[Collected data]
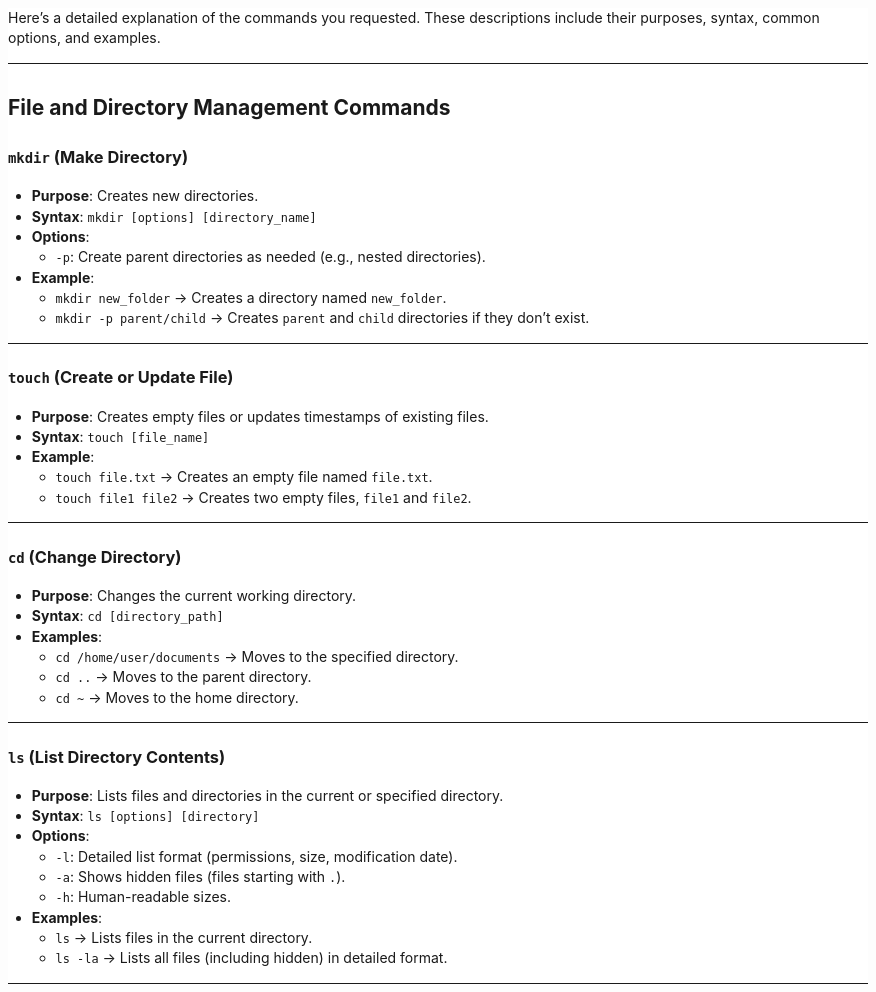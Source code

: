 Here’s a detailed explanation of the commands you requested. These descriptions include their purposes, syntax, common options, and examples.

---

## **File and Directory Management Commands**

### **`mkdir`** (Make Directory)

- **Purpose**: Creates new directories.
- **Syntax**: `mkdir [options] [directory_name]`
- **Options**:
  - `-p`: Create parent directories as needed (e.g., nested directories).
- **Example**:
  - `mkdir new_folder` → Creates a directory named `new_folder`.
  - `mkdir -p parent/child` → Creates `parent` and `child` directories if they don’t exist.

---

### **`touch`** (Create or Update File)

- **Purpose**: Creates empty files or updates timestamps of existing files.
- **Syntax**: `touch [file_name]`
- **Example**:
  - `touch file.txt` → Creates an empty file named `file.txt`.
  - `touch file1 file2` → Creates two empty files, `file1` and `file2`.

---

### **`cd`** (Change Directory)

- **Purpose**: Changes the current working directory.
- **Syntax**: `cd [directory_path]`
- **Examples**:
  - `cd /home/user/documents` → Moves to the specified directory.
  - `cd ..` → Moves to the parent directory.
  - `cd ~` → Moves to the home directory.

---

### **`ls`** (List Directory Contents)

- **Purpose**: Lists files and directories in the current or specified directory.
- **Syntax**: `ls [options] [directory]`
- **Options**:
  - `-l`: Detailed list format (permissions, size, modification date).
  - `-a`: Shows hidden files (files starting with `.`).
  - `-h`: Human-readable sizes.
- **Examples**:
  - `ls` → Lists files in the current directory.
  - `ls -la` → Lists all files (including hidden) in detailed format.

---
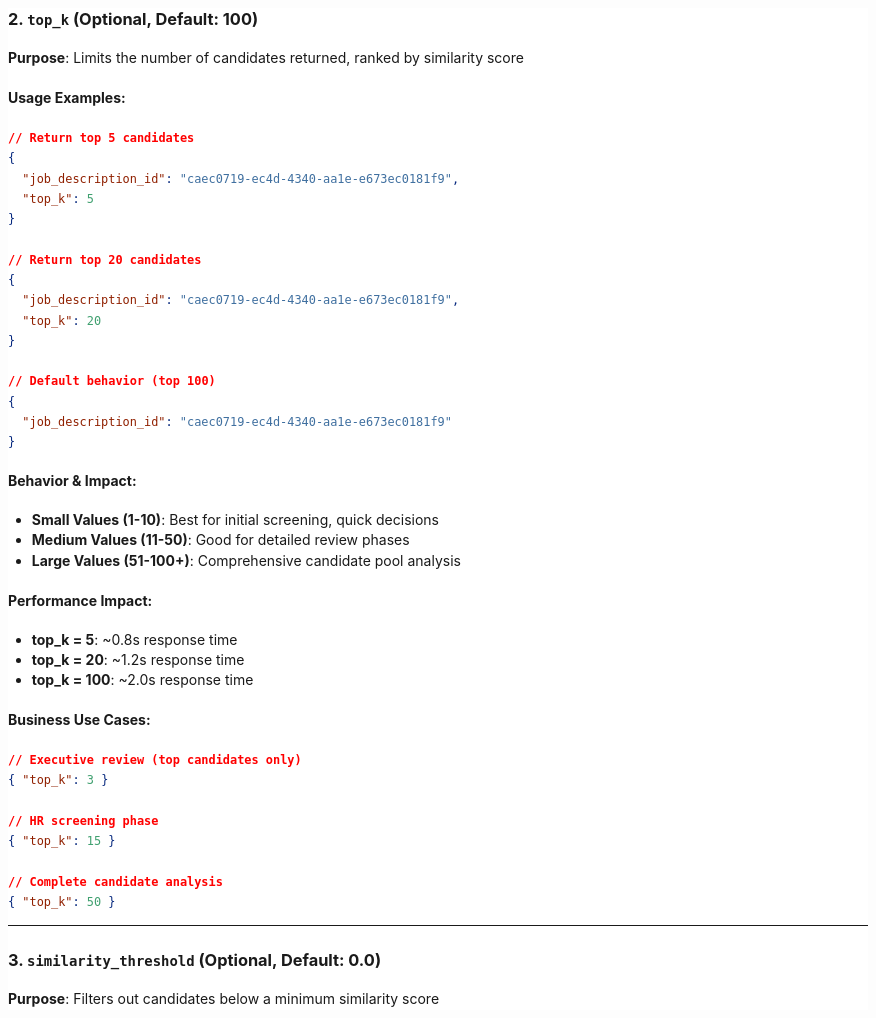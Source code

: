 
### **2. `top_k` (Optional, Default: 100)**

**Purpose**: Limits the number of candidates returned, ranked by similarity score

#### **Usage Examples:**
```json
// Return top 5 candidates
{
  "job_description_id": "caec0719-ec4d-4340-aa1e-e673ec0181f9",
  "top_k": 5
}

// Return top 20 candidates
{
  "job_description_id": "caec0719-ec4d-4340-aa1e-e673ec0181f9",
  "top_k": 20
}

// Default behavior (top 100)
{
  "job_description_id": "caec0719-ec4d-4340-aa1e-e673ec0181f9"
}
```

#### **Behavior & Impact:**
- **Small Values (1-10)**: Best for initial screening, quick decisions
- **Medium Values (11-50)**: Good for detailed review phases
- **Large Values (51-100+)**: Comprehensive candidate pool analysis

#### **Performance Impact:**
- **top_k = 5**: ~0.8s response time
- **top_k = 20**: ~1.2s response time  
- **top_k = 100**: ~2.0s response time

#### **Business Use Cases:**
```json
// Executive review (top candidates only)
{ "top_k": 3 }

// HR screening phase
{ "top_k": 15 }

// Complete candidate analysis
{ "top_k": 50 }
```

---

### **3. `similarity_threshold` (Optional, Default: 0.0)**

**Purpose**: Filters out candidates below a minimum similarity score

Required work ▸ Your reply is the full set of entries reproduced exactly, with images omitted.

Task answer ▸
Source code

: Here’s a detailed explanation of the commands you requested. These descriptions include their purposes, syntax, common options, and examples.

---

## **File and Directory Management Commands**

### **`mkdir`** (Make Directory)

- **Purpose**: Creates new directories.
- **Syntax**: `mkdir [options] [directory_name]`
- **Options**:
  - `-p`: Create parent directories as needed (e.g., nested directories).
- **Example**:
  - `mkdir new_folder` → Creates a directory named `new_folder`.
  - `mkdir -p parent/child` → Creates `parent` and `child` directories if they don’t exist.

---

### **`touch`** (Create or Update File)

- **Purpose**: Creates empty files or updates timestamps of existing files.
- **Syntax**: `touch [file_name]`
- **Example**:
  - `touch file.txt` → Creates an empty file named `file.txt`.
  - `touch file1 file2` → Creates two empty files, `file1` and `file2`.

---

### **`cd`** (Change Directory)

- **Purpose**: Changes the current working directory.
- **Syntax**: `cd [directory_path]`
- **Examples**:
  - `cd /home/user/documents` → Moves to the specified directory.
  - `cd ..` → Moves to the parent directory.
  - `cd ~` → Moves to the home directory.

---

### **`ls`** (List Directory Contents)

- **Purpose**: Lists files and directories in the current or specified directory.
- **Syntax**: `ls [options] [directory]`
- **Options**:
  - `-l`: Detailed list format (permissions, size, modification date).
  - `-a`: Shows hidden files (files starting with `.`).
  - `-h`: Human-readable sizes.
- **Examples**:
  - `ls` → Lists files in the current directory.
  - `ls -la` → Lists all files (including hidden) in detailed format.

---
Source code

: 
### **2. `top_k` (Optional, Default: 100)**

**Purpose**: Limits the number of candidates returned, ranked by similarity score

#### **Usage Examples:**
```json
// Return top 5 candidates
{
  "job_description_id": "caec0719-ec4d-4340-aa1e-e673ec0181f9",
  "top_k": 5
}

// Return top 20 candidates
{
  "job_description_id": "caec0719-ec4d-4340-aa1e-e673ec0181f9",
  "top_k": 20
}

// Default behavior (top 100)
{
  "job_description_id": "caec0719-ec4d-4340-aa1e-e673ec0181f9"
}
```

#### **Behavior & Impact:**
- **Small Values (1-10)**: Best for initial screening, quick decisions
- **Medium Values (11-50)**: Good for detailed review phases
- **Large Values (51-100+)**: Comprehensive candidate pool analysis

#### **Performance Impact:**
- **top_k = 5**: ~0.8s response time
- **top_k = 20**: ~1.2s response time  
- **top_k = 100**: ~2.0s response time

#### **Business Use Cases:**
```json
// Executive review (top candidates only)
{ "top_k": 3 }

// HR screening phase
{ "top_k": 15 }

// Complete candidate analysis
{ "top_k": 50 }
```

---

### **3. `similarity_threshold` (Optional, Default: 0.0)**

**Purpose**: Filters out candidates below a minimum similarity score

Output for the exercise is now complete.